[iOS, Android] Dolphin browser found to have major privacy flaw, demonstrates why you should stick to stock browser

Dolphin – available as Dolphin Browser HD and Dolphin Browser Mini on Android and Dolphin Browser on iOS – is an extremely popular third party browser much loved by many users. The developer of Dolphin, however, decided to abuse that love by introducing a major breach of privacy with their Webzine feature.

Webzine is an attempt by MoboTap – the developer of Dolphin browsers – to make web browsing on mobile devices more pleasant. What happens is MoboTap teams up with websites to configure them to be Webzine compatible. (Actually I am not sure if MotoTap teams up with websites or if websites do it themselves; the point is websites are made to be Webzine compatible, one way or another.) Then when a user visits a Webzine compatible website in Dolphin, the mobile-friendly Webzine version is shown. That doesn’t sound too bad does it? The privacy issue is not with Webzine itself but rather how Dolphin identifies Webzine compatible websites.
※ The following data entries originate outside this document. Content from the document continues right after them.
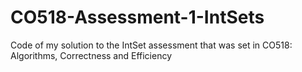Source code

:# CO518-Assessment-1-IntSets
Code of my solution to the IntSet assessment that was set in CO518: Algorithms, Correctness and Efficiency
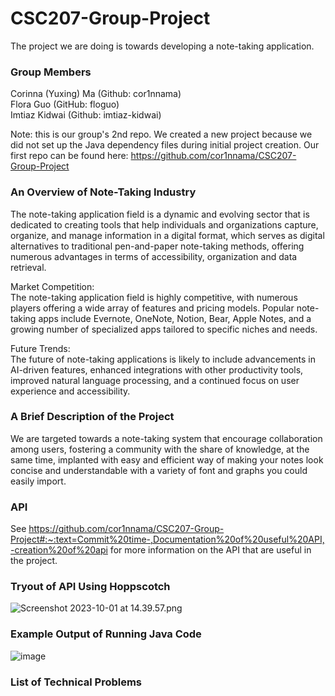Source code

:# CSC207-Group-Project
The project we are doing is towards developing a note-taking application.

### Group Members
Corinna (Yuxing) Ma (Github: cor1nnama) \
Flora Guo (GitHub: floguo)\
Imtiaz Kidwai (Github: imtiaz-kidwai)

Note: this is our group's 2nd repo. We created a new project because we did not set up the Java dependency files during initial project creation.
Our first repo can be found here: https://github.com/cor1nnama/CSC207-Group-Project

### An Overview of Note-Taking Industry

The note-taking application field is a dynamic and evolving sector that is dedicated to creating tools that help
individuals and organizations capture, organize, and manage information in a digital format, which serves as digital 
alternatives to traditional pen-and-paper note-taking methods, offering numerous 
advantages in terms of accessibility, organization and data retrieval.

Market Competition:\
The note-taking application field is highly competitive, with numerous players offering a wide array of features and 
pricing models. Popular note-taking apps include Evernote, OneNote, Notion, Bear, Apple Notes, and a growing number of 
specialized apps tailored to specific niches and needs.

Future Trends:\
The future of note-taking applications is likely to include advancements in AI-driven features, enhanced integrations 
with other productivity tools, improved natural language processing, and a continued focus on user experience and 
accessibility.

### A Brief Description of the Project
We are targeted towards a note-taking system that encourage collaboration among users, fostering a community with the
share of knowledge, at the same time, implanted with easy and efficient way of making your notes look concise and 
understandable with a variety of font and graphs you could easily import.

### API
See https://github.com/cor1nnama/CSC207-Group-Project#:~:text=Commit%20time-,Documentation%20of%20useful%20API,-creation%20of%20api
for more information on the API that are useful in the project.

### Tryout of API Using Hoppscotch
![Screenshot 2023-10-01 at 14.39.57.png](..%2F..%2FDesktop%2FScreenshot%202023-10-01%20at%2014.39.57.png)

### Example Output of Running Java Code
![image](https://github.com/cor1nnama/CSC207-Group-Project/assets/144290310/d7d1844b-3aa0-414d-bbf1-881611a72eae)


### List of Technical Problems
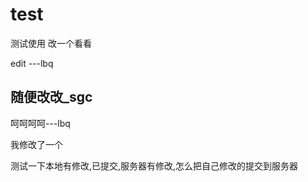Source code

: # test
测试使用
改一个看看

edit ---lbq

## 随便改改_sgc

呵呵呵呵---lbq



我修改了一个


测试一下本地有修改,已提交,服务器有修改,怎么把自己修改的提交到服务器

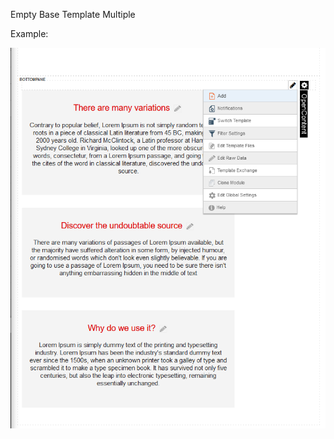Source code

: Empty Base Template Multiple 

Example:

![CkEditor Options](template.png "Empty Base Template Multiple Items")
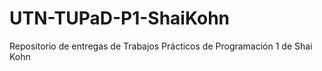# UTN-TUPaD-P1-ShaiKohn
Repositorio de entregas de Trabajos Prácticos de Programación 1 de Shai Kohn
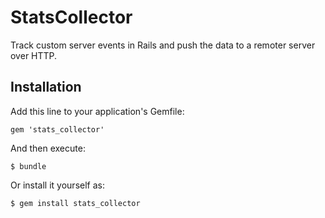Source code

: # StatsCollector

Track custom server events in Rails and push the data to a remoter server over HTTP.

## Installation

Add this line to your application's Gemfile:

    gem 'stats_collector'

And then execute:

    $ bundle

Or install it yourself as:

    $ gem install stats_collector

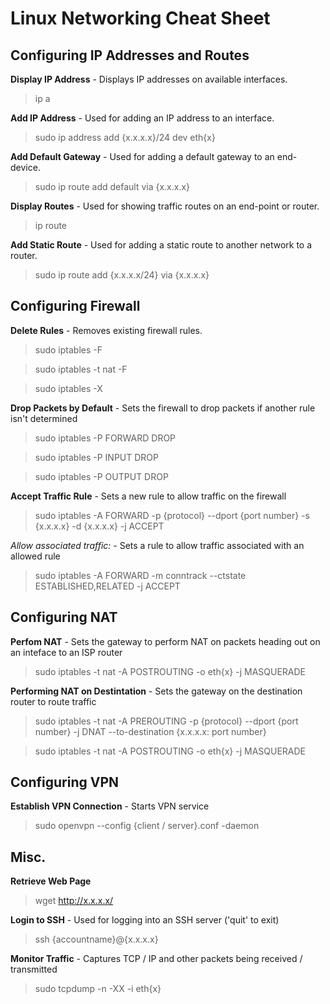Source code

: # Linux Networking Cheat Sheet

## Configuring IP Addresses and Routes

**Display IP Address** - Displays IP addresses on available interfaces.

> ip a

**Add IP Address** - Used for adding an IP address to an interface.

> sudo ip address add {x.x.x.x}/24 dev eth{x}

**Add Default Gateway** - Used for adding a default gateway to an end-device.

> sudo ip route add default via {x.x.x.x}

**Display Routes** - Used for showing traffic routes on an end-point or router.

> ip route

**Add Static Route** - Used for adding a static route to another network to a router.

> sudo ip route add {x.x.x.x/24} via {x.x.x.x}

## Configuring Firewall

**Delete Rules** - Removes existing firewall rules.

> sudo iptables -F

> sudo iptables -t nat -F

> sudo iptables -X

**Drop Packets by Default** - Sets the firewall to drop packets if another rule isn't determined

> sudo iptables -P FORWARD DROP

> sudo iptables -P INPUT DROP

> sudo iptables -P OUTPUT DROP

**Accept Traffic Rule** - Sets a new rule to allow traffic on the firewall

> sudo iptables -A FORWARD -p {protocol} --dport {port number} -s {x.x.x.x} -d {x.x.x.x} -j ACCEPT

*Allow associated traffic:* - Sets a rule to allow traffic associated with an allowed rule

> sudo iptables -A FORWARD -m conntrack  --ctstate ESTABLISHED,RELATED -j ACCEPT

## Configuring NAT

**Perfom NAT** - Sets the gateway to perform NAT on packets heading out on an inteface to an ISP router

> sudo iptables -t nat -A POSTROUTING -o eth{x} -j MASQUERADE

**Performing NAT on Destintation** - Sets the gateway on the destination router to route traffic

> sudo iptables -t nat -A PREROUTING -p {protocol} --dport {port number} -j DNAT --to-destination {x.x.x.x: port number}

> sudo iptables -t nat -A POSTROUTING -o eth{x} -j MASQUERADE

## Configuring VPN

**Establish VPN Connection** - Starts VPN service

> sudo openvpn --config {client / server}.conf -daemon

## Misc.

**Retrieve Web Page**

> wget http://x.x.x.x/

**Login to SSH** - Used for logging into an SSH server ('quit' to exit)

> ssh {accountname}@{x.x.x.x}

**Monitor Traffic** - Captures TCP / IP and other packets being received / transmitted

> sudo tcpdump -n -XX -i eth{x}
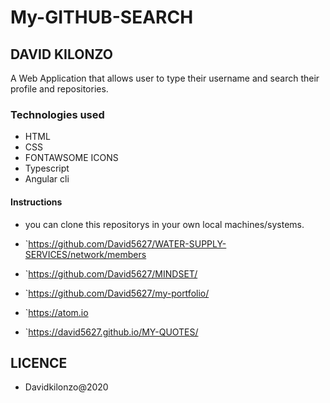 # My-GITHUB-SEARCH
## DAVID KILONZO
A Web Application that allows user to type their username and search their profile and repositories.
### Technologies used
* HTML
* CSS
* FONTAWSOME ICONS
* Typescript
* Angular cli

#### Instructions
* you can clone this repositorys in your own local machines/systems.
* `https://github.com/David5627/WATER-SUPPLY-SERVICES/network/members

* `https://github.com/David5627/MINDSET/
* `https://github.com/David5627/my-portfolio/
* `https://atom.io
* `https://david5627.github.io/MY-QUOTES/

 ## LICENCE
 
 * Davidkilonzo@2020


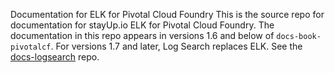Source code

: Documentation for ELK for Pivotal Cloud Foundry
This is the source repo for documentation for stayUp.io ELK for Pivotal Cloud Foundry. 
The documentation in this repo appears in versions 1.6 and below of `docs-book-pivotalcf`. 
For versions 1.7 and later, Log Search replaces ELK. See the [docs-logsearch](../../docs-logsearch) repo.
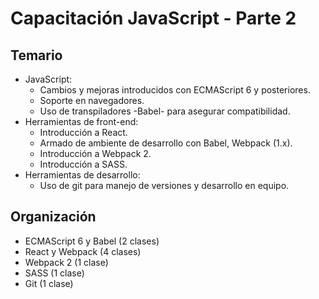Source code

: # Capacitación JavaScript - Parte 2

## Temario

- JavaScript:
  - Cambios y mejoras introducidos con ECMAScript 6 y posteriores.
  - Soporte en navegadores.
  - Uso de transpiladores -Babel- para asegurar compatibilidad.
- Herramientas de front-end:
  - Introducción a React.
  - Armado de ambiente de desarrollo con Babel, Webpack (1.x).
  - Introducción a Webpack 2.
  - Introducción a SASS.
- Herramientas de desarrollo:
  - Uso de git para manejo de versiones y desarrollo en equipo.

## Organización

- ECMAScript 6 y Babel (2 clases)
- React y Webpack (4 clases)
- Webpack 2 (1 clase)
- SASS (1 clase)
- Git (1 clase)
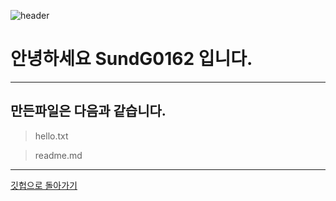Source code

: ![header](https://capsule-render.vercel.app/api?type=Waving&color=4e63d6&height=200&section=header&text=GGM_SundG0162&fontSize=50&animation=fadeIn&fontColor=DDDDDD)


# 안녕하세요 SundG0162 입니다.

<hr>

## 만든파일은 다음과 같습니다.

>hello.txt

>readme.md


<hr>


[깃헙으로 돌아가기](https://github.com/, "Github")

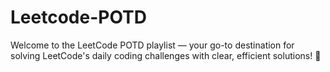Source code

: # Leetcode-POTD
Welcome to the LeetCode POTD playlist — your go-to destination for solving LeetCode's daily coding challenges with clear, efficient solutions! 🚀
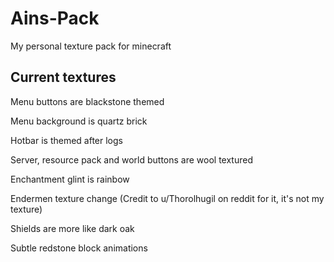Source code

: # Ains-Pack
My personal texture pack for minecraft

## Current textures
Menu buttons are blackstone themed

Menu background is quartz brick

Hotbar is themed after logs

Server, resource pack and world buttons are wool textured

Enchantment glint is rainbow

Endermen texture change (Credit to u/Thorolhugil on reddit for it, it's not my texture)

Shields are more like dark oak

Subtle redstone block animations
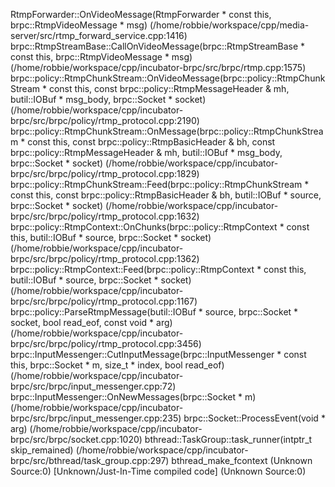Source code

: RtmpForwarder::OnVideoMessage(RtmpForwarder * const this, brpc::RtmpVideoMessage * msg) (/home/robbie/workspace/cpp/media-server/src/rtmp_forward_service.cpp:1416)
brpc::RtmpStreamBase::CallOnVideoMessage(brpc::RtmpStreamBase * const this, brpc::RtmpVideoMessage * msg) (/home/robbie/workspace/cpp/incubator-brpc/src/brpc/rtmp.cpp:1575)
brpc::policy::RtmpChunkStream::OnVideoMessage(brpc::policy::RtmpChunkStream * const this, const brpc::policy::RtmpMessageHeader & mh, butil::IOBuf * msg_body, brpc::Socket * socket) (/home/robbie/workspace/cpp/incubator-brpc/src/brpc/policy/rtmp_protocol.cpp:2190)
brpc::policy::RtmpChunkStream::OnMessage(brpc::policy::RtmpChunkStream * const this, const brpc::policy::RtmpBasicHeader & bh, const brpc::policy::RtmpMessageHeader & mh, butil::IOBuf * msg_body, brpc::Socket * socket) (/home/robbie/workspace/cpp/incubator-brpc/src/brpc/policy/rtmp_protocol.cpp:1829)
brpc::policy::RtmpChunkStream::Feed(brpc::policy::RtmpChunkStream * const this, const brpc::policy::RtmpBasicHeader & bh, butil::IOBuf * source, brpc::Socket * socket) (/home/robbie/workspace/cpp/incubator-brpc/src/brpc/policy/rtmp_protocol.cpp:1632)
brpc::policy::RtmpContext::OnChunks(brpc::policy::RtmpContext * const this, butil::IOBuf * source, brpc::Socket * socket) (/home/robbie/workspace/cpp/incubator-brpc/src/brpc/policy/rtmp_protocol.cpp:1362)
brpc::policy::RtmpContext::Feed(brpc::policy::RtmpContext * const this, butil::IOBuf * source, brpc::Socket * socket) (/home/robbie/workspace/cpp/incubator-brpc/src/brpc/policy/rtmp_protocol.cpp:1167)
brpc::policy::ParseRtmpMessage(butil::IOBuf * source, brpc::Socket * socket, bool read_eof, const void * arg) (/home/robbie/workspace/cpp/incubator-brpc/src/brpc/policy/rtmp_protocol.cpp:3456)
brpc::InputMessenger::CutInputMessage(brpc::InputMessenger * const this, brpc::Socket * m, size_t * index, bool read_eof) (/home/robbie/workspace/cpp/incubator-brpc/src/brpc/input_messenger.cpp:72)
brpc::InputMessenger::OnNewMessages(brpc::Socket * m) (/home/robbie/workspace/cpp/incubator-brpc/src/brpc/input_messenger.cpp:235)
brpc::Socket::ProcessEvent(void * arg) (/home/robbie/workspace/cpp/incubator-brpc/src/brpc/socket.cpp:1020)
bthread::TaskGroup::task_runner(intptr_t skip_remained) (/home/robbie/workspace/cpp/incubator-brpc/src/bthread/task_group.cpp:297)
bthread_make_fcontext (Unknown Source:0)
[Unknown/Just-In-Time compiled code] (Unknown Source:0)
Reports – thanks to the ever-vigilant people at XDA-Developers – have emerged that on Dolphin Browser HD [Android] and Dolphin Browser [iOS] every website users visit is being sent – in plain text – to Webzine’s server to check to see if the website is Webzine compatible. (If the website is, the Webzine version is shown; if it isn’t, the normal version is shown.) In other words, any URL you visit – may that be HTTP or HTTPS – is being sent to MoboTap’s server to be checked for Webzine compatibility. (These reports are mainly around Dolphin Browser HD [Android] but there has been some confirmation that Dolphin Browser [iOS] also behaves like this; Dolphin Browser Mini [Android] seems to be unaffected,)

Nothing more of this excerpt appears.